Offline Wikipedia
by James Somers, August 23, 2009
This very cool and prolific hacker, Thanassis Tsiodras, wrote an article a few years back explaining how to build a fast offline reader for Wikipedia. I have it running on my machine right now, and it's awesome.
The trouble is, his instructions don't quite get the job done; they require modification in some key places before everything will actually work, at least on my Macbook Pro (Intel) running OS X Leopard. So I thought I'd do a slightly friendlier step-by-step with all the missing bits filled in.
Requirements
- About 15GB of free space. This is mostly for the Wikipedia articles themselves.
- 5-6 hours. The part that takes longest is partially decompressing and then indexing the bzipped Wikipedia files.
- Mac OS X Developer tools, with the optional Unix command line stuff. For example, you need to have
gcc
to get this running. These can be found on one of the Mac OS X installation DVDs.
Laying the groundwork
- Get the Mac OS X Developer tools, including the Unix command line tools. If you don't have these installed, nothing else will work. Luckily, these are easily installable off of the Mac OS X system DVDs that came with your computer. Head here if you've lost the DVDs to download the files; you'll need to set up an ADC (Apple Developer Connection) account (free) to actually start the download.
- Get the latest copy of Wikipedia! Look for the "enwiki-latest-pages-articles.xml.bz2" link on this page. It's a big file, so be prepared to wait. Do not expand this, since the whole point of Thanassis's tool is that you can use the compressed version.
- Get the actual "offline wikipedia" package (download it here). This has all of custom code that Thanassis wrote to glue the whole thing together.
- Get Xapian, which is used to do the indexing (download it here).
- Set up Xapian. After you've expanded the
tar.gz
file,cd
into the newly createdxapian-core-1.0.xx
directory. Like every other *nixy package, typesudo ./configure
,sudo make
, andsudo make install
to get it cooking. - Get Django, which is used as the local web server. You can follow their quick & easy instructions for getting that set up here.

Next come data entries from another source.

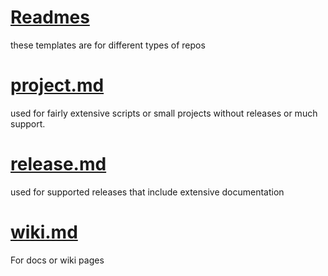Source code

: # [Readmes](https://github.com/NolieRavioli/template/edit/main/readme/README.md)

these templates are for different types of repos

# [project.md](project.md) 
used for fairly extensive scripts or small projects without releases or much support.

# [release.md](release.md)
used for supported releases that include extensive documentation

# [wiki.md](wiki.md)
For docs or wiki pages
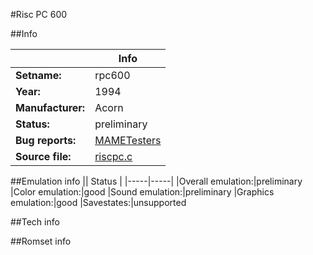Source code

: #Risc PC 600

##Info

||Info|
|-----|-----|
|**Setname:**|rpc600
|**Year:**|1994
|**Manufacturer:**|Acorn
|**Status:**|preliminary
|**Bug reports:**|[MAMETesters](http://mametesters.org/view_all_set.php?type=1&temporary=y&search=riscpc.c)
|**Source file:**|[riscpc.c](https://github.com/mamedev/mame/blob/master/src/mess/drivers/riscpc.c)

##Emulation info
|| Status |
|-----|-----|
|Overall emulation:|preliminary
|Color emulation:|good
|Sound emulation:|preliminary
|Graphics emulation:|good
|Savestates:|unsupported

##Tech info

##Romset info

<!--- START OF EDITED COMMENT DO NOT TOUCH TEXT ABOVE-->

- Get the "mediawiki_sa_" parser/renderer here. To expand that particular file you'll need the 7z unzipper, which you can download here.
- Get LaTeX for Mac here.
Building it
Once you have that ridiculously large set of software tools all set up on your computer, you should be ready to configure and build the Wikipedia reader.
The first thing you'll need to do is to move the still-compressed enwiki-latest-pages-articles.xml.bz2
file into your offline.wikipedia/wiki-splits
directory.
But you have to make sure to tell the offline.wikipedia Makefile what you've done, so open up offline.wikipedia/Makefile
in your favorite text editor and change the XMLBZ2 = ...

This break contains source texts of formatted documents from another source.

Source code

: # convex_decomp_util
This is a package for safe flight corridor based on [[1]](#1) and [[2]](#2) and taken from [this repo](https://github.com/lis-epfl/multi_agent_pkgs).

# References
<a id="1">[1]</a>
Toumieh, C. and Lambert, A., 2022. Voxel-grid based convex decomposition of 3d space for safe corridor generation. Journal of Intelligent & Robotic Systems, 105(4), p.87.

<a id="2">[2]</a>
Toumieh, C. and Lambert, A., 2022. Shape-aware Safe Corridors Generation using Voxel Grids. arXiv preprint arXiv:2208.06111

top line so that it reads "XMLBZ2 = enwiki-latest-pages-articles.xml.bz2
".
Next, take that parser/renderer you downloaded and expanded in step 7 above, and move it into the offline.wikipedia
directory.
Again, you have to tell the Makefile what you've done--so open it up again (offline.wikipedia/Makefile
) and delete the line (#21) that starts
@svn co http://fslab.de/svn/wpofflineclient/trunk/mediawiki\_sa/ mediawiki_sa...
You don't need that anymore (and it wouldn't have worked anyway).
With that little bit of tweaking, you should be able to successfully build the reader. Type sudo make
in the offline.wikipedia
directory. You should see some output indicating that you're "Splitting" and "Indexing." The indexing will take a few hours, so at this point you ought to get a cup of coffee or some such.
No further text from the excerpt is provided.